**Problem requirements:** Beneath this line are the data; copy exactly the part of them that opens with the line containing "# Why did I read it?" and closes with the line containing "TV of the day", and only that part.

**Supplied records:**
··········

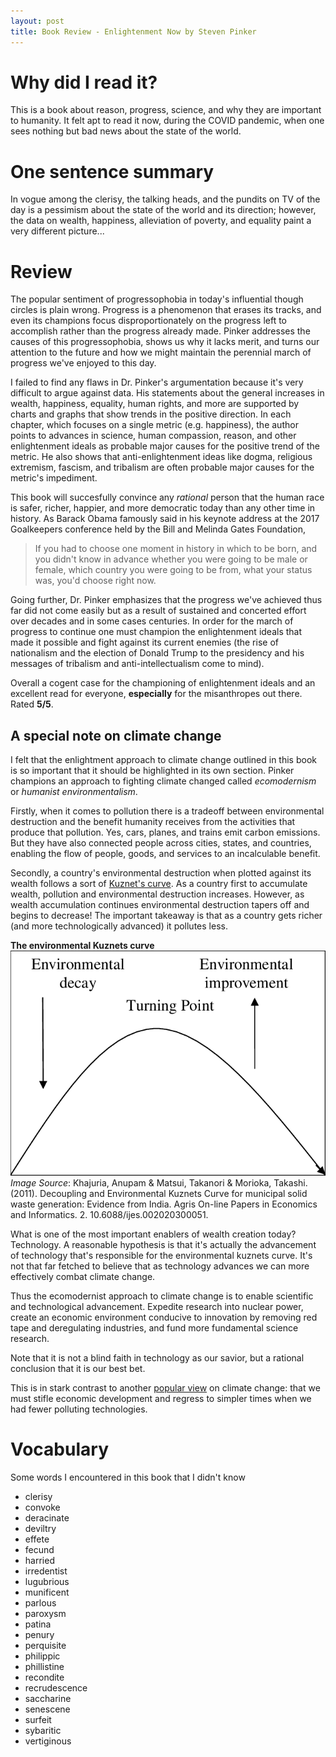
 ```yaml
---
layout: post
title: Book Review - Enlightenment Now by Steven Pinker
---
```


# Why did I read it?
This is a book about reason, progress, science, and why they are important to
humanity. It felt apt to read it now, during the COVID pandemic, when one
sees nothing but bad news about the state of the world.

# One sentence summary
In vogue among the clerisy, the talking heads, and the pundits on
TV of the day is a pessimism about the state of the world and its direction; however,
the  data on wealth, happiness, alleviation of poverty, and equality paint a very
different picture...

# Review
The popular sentiment of progressophobia in today's influential though circles
is plain wrong. Progress is a phenomenon
that erases its tracks, and even its champions focus disproportionately on the
progress left to accomplish rather than the progress already made.
Pinker addresses the causes of this progressophobia, shows
us why it lacks merit, and turns our attention to the future and how we might
maintain the perennial march of progress we've enjoyed to this day. 

I failed to find any flaws in Dr. Pinker's argumentation because it's very
difficult to argue against data. His statements about the general increases in
wealth, happiness, equality, human rights, and more are supported by
charts and graphs that show trends in the positive direction. In each
chapter, which focuses on a single metric (e.g. happiness), the author points to
advances in science, human compassion, reason, and other enlightenment
ideals  as probable major causes for the positive trend of the metric. He
also shows that anti-enlightenment ideas like dogma, religious
extremism, fascism, and tribalism are often probable major causes for the
metric's impediment.

This book will succesfully convince any _rational_ person that the human race is
safer, richer, happier, and more democratic today than any other time in
history. As Barack Obama famously said in his keynote address at the 2017
Goalkeepers conference held by the Bill and Melinda Gates Foundation,

> If you had to choose one moment in history in which to be born, and you didn't
> know in advance whether you were going to be male or female, which country you
> were going to be from, what your status was, you'd choose right now.

Going further, Dr. Pinker emphasizes that the progress we've achieved thus far
did not come easily but as a result of sustained and concerted effort over decades
and in some cases centuries. In order for the march of progress to continue one must
champion the enlightenment ideals that made it possible and fight against its
current enemies (the rise of nationalism and the election of Donald Trump to the
presidency and his messages of tribalism and anti-intellectualism come to mind).

Overall a cogent case for the championing of enlightenment ideals and
an excellent read for everyone, **especially** for the misanthropes out there.
Rated **5/5**.

## A special note on climate change
I felt that the enlightment approach to climate change outlined in this book is
so important that it should be highlighted in its own section. Pinker champions
an approach to fighting climate changed called _ecomodernism_ or _humanist
environmentalism_.

Firstly, when it comes to pollution there is a tradeoff between environmental
destruction and the benefit humanity receives from the activities that produce
that pollution. Yes, cars, planes, and trains emit carbon emissions. But they
have also connected people across cities, states, and countries, enabling the
flow of people, goods, and services to an incalculable benefit.

Secondly, a country's environmental destruction when plotted against its wealth
follows a sort of [Kuznet's curve](https://en.wikipedia.org/wiki/Kuznets_curve).
As a country first to accumulate wealth, pollution and environmental
destruction increases. However, as wealth accumulation continues environmental
destruction tapers off and begins to decrease!  The important takeaway is that
as a country gets richer (and more technologically advanced) it pollutes less.

**The environmental Kuznets curve**
![image](../images/environmental_kuznets.png)
*Image Source*: Khajuria, Anupam & Matsui, Takanori & Morioka, Takashi. (2011). Decoupling and Environmental Kuznets Curve for municipal solid waste generation: Evidence from India. Agris On-line Papers in Economics and Informatics. 2. 10.6088/ijes.002020300051.

What is one of the most important enablers of wealth creation today? Technology.
A reasonable hypothesis is that it's actually the advancement of technology
that's responsible for the environmental kuznets curve. It's not that far fetched
to believe that as technology advances we can more effectively combat climate change.

Thus the ecomodernist approach to climate change is to enable scientific and
technological advancement. Expedite research into nuclear power, create an
economic environment conducive to innovation by removing red tape and
deregulating industries, and fund more fundamental science research.

Note that it is not a blind faith in technology as our savior, but a rational
conclusion that it is our best bet.

This is in stark contrast to another [popular
view](https://www.youtube.com/watch?v=KAJsdgTPJpU) on climate change: that we
must stifle economic development and regress to simpler times when we had fewer
polluting technologies.

# Vocabulary
Some words I encountered in this book that I didn't know
- clerisy
- convoke
- deracinate
- deviltry
- effete
- fecund
- harried
- irredentist
- lugubrious
- munificent
- parlous
- paroxysm
- patina
- penury
- perquisite
- philippic
- phillistine
- recondite
- recrudescence
- saccharine
- senescene
- surfeit
- sybaritic
- vertiginous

··········

**Reply to the exercise:**
# Why did I read it?
This is a book about reason, progress, science, and why they are important to
humanity. It felt apt to read it now, during the COVID pandemic, when one
sees nothing but bad news about the state of the world.

# One sentence summary
In vogue among the clerisy, the talking heads, and the pundits on
TV of the day is a pessimism about the state of the world and its direction; however,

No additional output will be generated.